BILETA day 2, parallel session 3

No summary because I was presenting two papers in this three-paper session.  The first was co-authored with Abhilash Nair, my co-editor of the European Journal of Law and Technologyand Catherine Easton, editor of the European Journal of Current Legal Issuesentitled ‘Legal scholarship and OA publishing: developing radical pathways to free, open models’.  Slides at the slides tab above.  Abstract:

Developments in technology have had a fundamentally transformative effect on academic publishing.  Research can now be disseminated directly to academic networks and the wider public, in theory bypassing the need for traditional publishing structures, publishers and their associated costs.  In the last few decades the strategies adopted by journal publishers have led to increasingly steep and unsustainable costs for our academic libraries, the centralisation of publishing power in the hands of a few conglomerates, and the corporatisation of metricised data that in many respects has been developed using public money.  By contrast, prominent funding bodies such as the Wellcome Trust have positioned themselves strongly in support of unrestricted access to research outputs and this has translated to open access (OA) playing a key role in the UK’s Research Excellence Framework.

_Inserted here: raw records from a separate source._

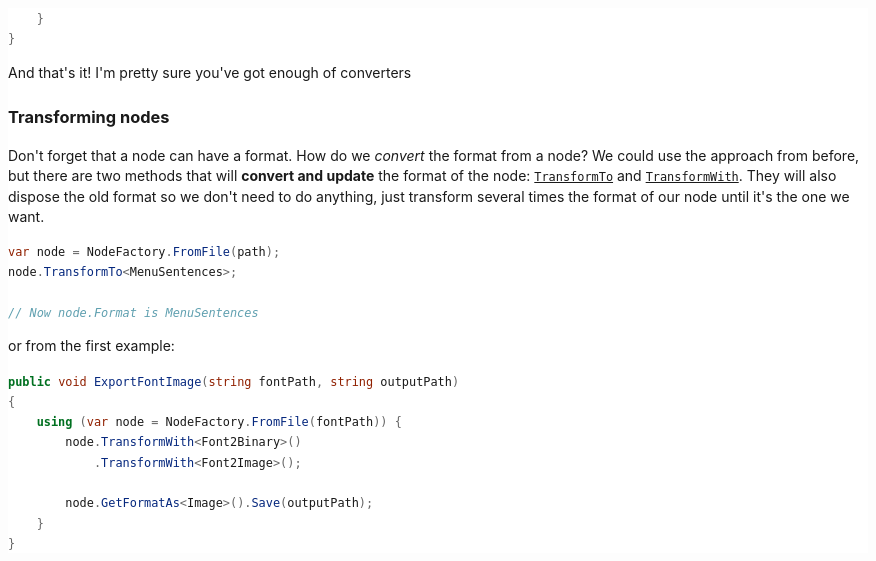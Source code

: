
 ```csharp
    }
}
```

And that's it! I'm pretty sure you've got enough of converters

### Transforming nodes

Don't forget that a node can have a format. How do we _convert_ the format from a node? We could use the approach from before, but there are two methods that will **convert and update** the format of the node: [`TransformTo`](xref:Yarhl.FileSystem.Node.TransformTo*) and [`TransformWith`](xref:Yarhl.FileSystem.Node.TransformWith*). They will also dispose the old format so we don't need to do anything, just transform several times the format of our node until it's the one we want.

```csharp
var node = NodeFactory.FromFile(path);
node.TransformTo<MenuSentences>;

// Now node.Format is MenuSentences
```

or from the first example:

```csharp
public void ExportFontImage(string fontPath, string outputPath)
{
    using (var node = NodeFactory.FromFile(fontPath)) {
        node.TransformWith<Font2Binary>()
            .TransformWith<Font2Image>();

        node.GetFormatAs<Image>().Save(outputPath);
    }
}

```
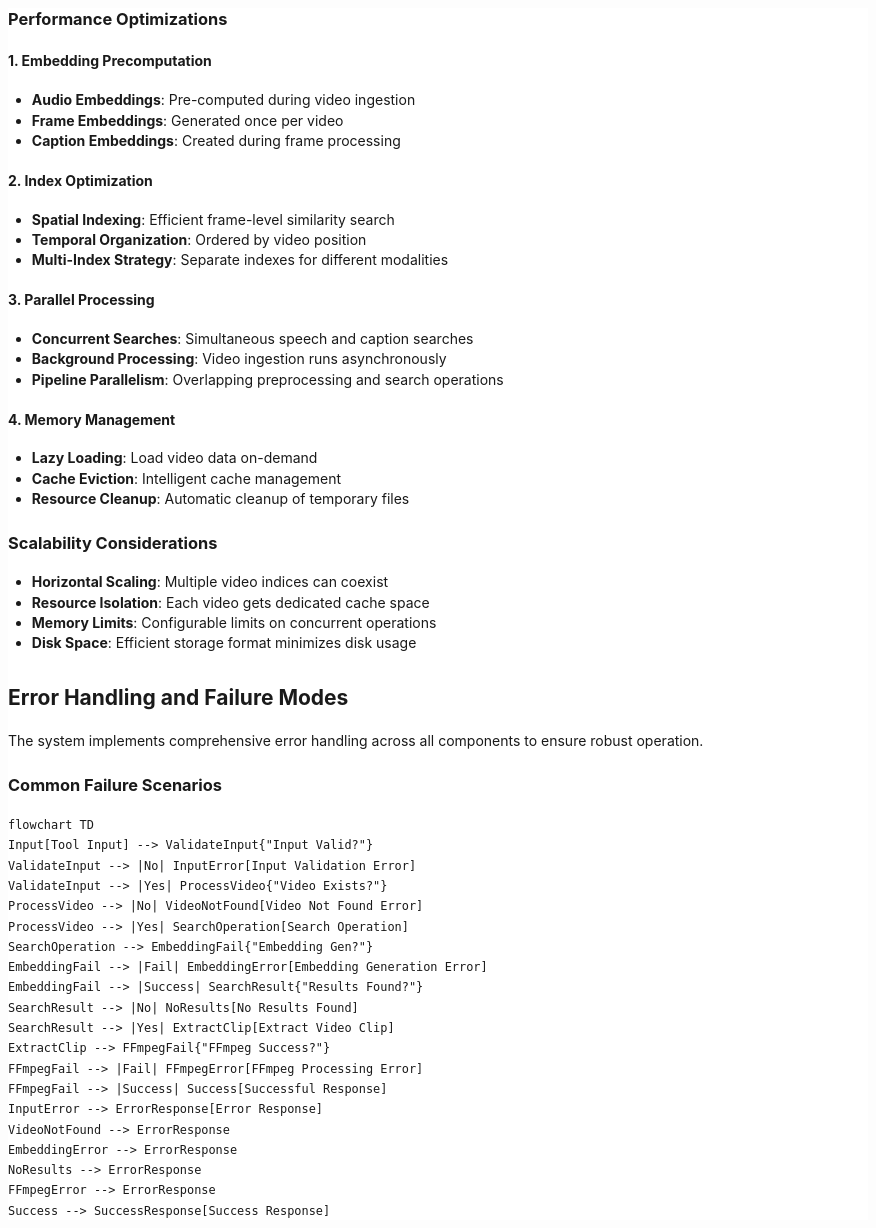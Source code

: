 ### Performance Optimizations

#### 1. Embedding Precomputation
- **Audio Embeddings**: Pre-computed during video ingestion
- **Frame Embeddings**: Generated once per video
- **Caption Embeddings**: Created during frame processing

#### 2. Index Optimization
- **Spatial Indexing**: Efficient frame-level similarity search
- **Temporal Organization**: Ordered by video position
- **Multi-Index Strategy**: Separate indexes for different modalities

#### 3. Parallel Processing
- **Concurrent Searches**: Simultaneous speech and caption searches
- **Background Processing**: Video ingestion runs asynchronously
- **Pipeline Parallelism**: Overlapping preprocessing and search operations

#### 4. Memory Management
- **Lazy Loading**: Load video data on-demand
- **Cache Eviction**: Intelligent cache management
- **Resource Cleanup**: Automatic cleanup of temporary files

### Scalability Considerations

- **Horizontal Scaling**: Multiple video indices can coexist
- **Resource Isolation**: Each video gets dedicated cache space
- **Memory Limits**: Configurable limits on concurrent operations
- **Disk Space**: Efficient storage format minimizes disk usage

## Error Handling and Failure Modes

The system implements comprehensive error handling across all components to ensure robust operation.

### Common Failure Scenarios

```mermaid
flowchart TD
Input[Tool Input] --> ValidateInput{"Input Valid?"}
ValidateInput --> |No| InputError[Input Validation Error]
ValidateInput --> |Yes| ProcessVideo{"Video Exists?"}
ProcessVideo --> |No| VideoNotFound[Video Not Found Error]
ProcessVideo --> |Yes| SearchOperation[Search Operation]
SearchOperation --> EmbeddingFail{"Embedding Gen?"}
EmbeddingFail --> |Fail| EmbeddingError[Embedding Generation Error]
EmbeddingFail --> |Success| SearchResult{"Results Found?"}
SearchResult --> |No| NoResults[No Results Found]
SearchResult --> |Yes| ExtractClip[Extract Video Clip]
ExtractClip --> FFmpegFail{"FFmpeg Success?"}
FFmpegFail --> |Fail| FFmpegError[FFmpeg Processing Error]
FFmpegFail --> |Success| Success[Successful Response]
InputError --> ErrorResponse[Error Response]
VideoNotFound --> ErrorResponse
EmbeddingError --> ErrorResponse
NoResults --> ErrorResponse
FFmpegError --> ErrorResponse
Success --> SuccessResponse[Success Response]
```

Under pressure the commercial players in the publishing world have reluctantly been drawn into the debate.  The Finch Report’s Green and Gold systems have been developed in a way that maintains the traditional publishers’ relationship with academic work and, in the case of Gold access, develops a system reliant on payment.  The debate on OA has been developing rapidly in science-based disciplines with, for example, Nature dedicating in March 2013 an entire issue to the topic.

The journal PLOS 1 is a typical response to OA in scientific disciplines but it still largely requires a publication fee or Article Processing Charge.  These and other such compromises bring complexities and constraints and barriers to the publication of information that true open access, online publications with no payment and no fees or charges, completely avoids.

We argue that the engagement with OA within law legal scholarship has been less sophisticated than in science scholarship; and that there is a need to evaluate how the discipline could develop to create and sustain truly OA systems.  This paper will draw upon the experiences of editors of two fully open access legal journals: the European Journal of Law and Technology http://ejlt.org/ and the European Journal of Current Legal Issues http://ejocli.org/.  It will evaluate the current position of academic publishing in the law and the literature upon legal academic publishing and OA generally.  It will argue that the best way forward is the development of truly open and radical access models. Some of these will be outlined in the session.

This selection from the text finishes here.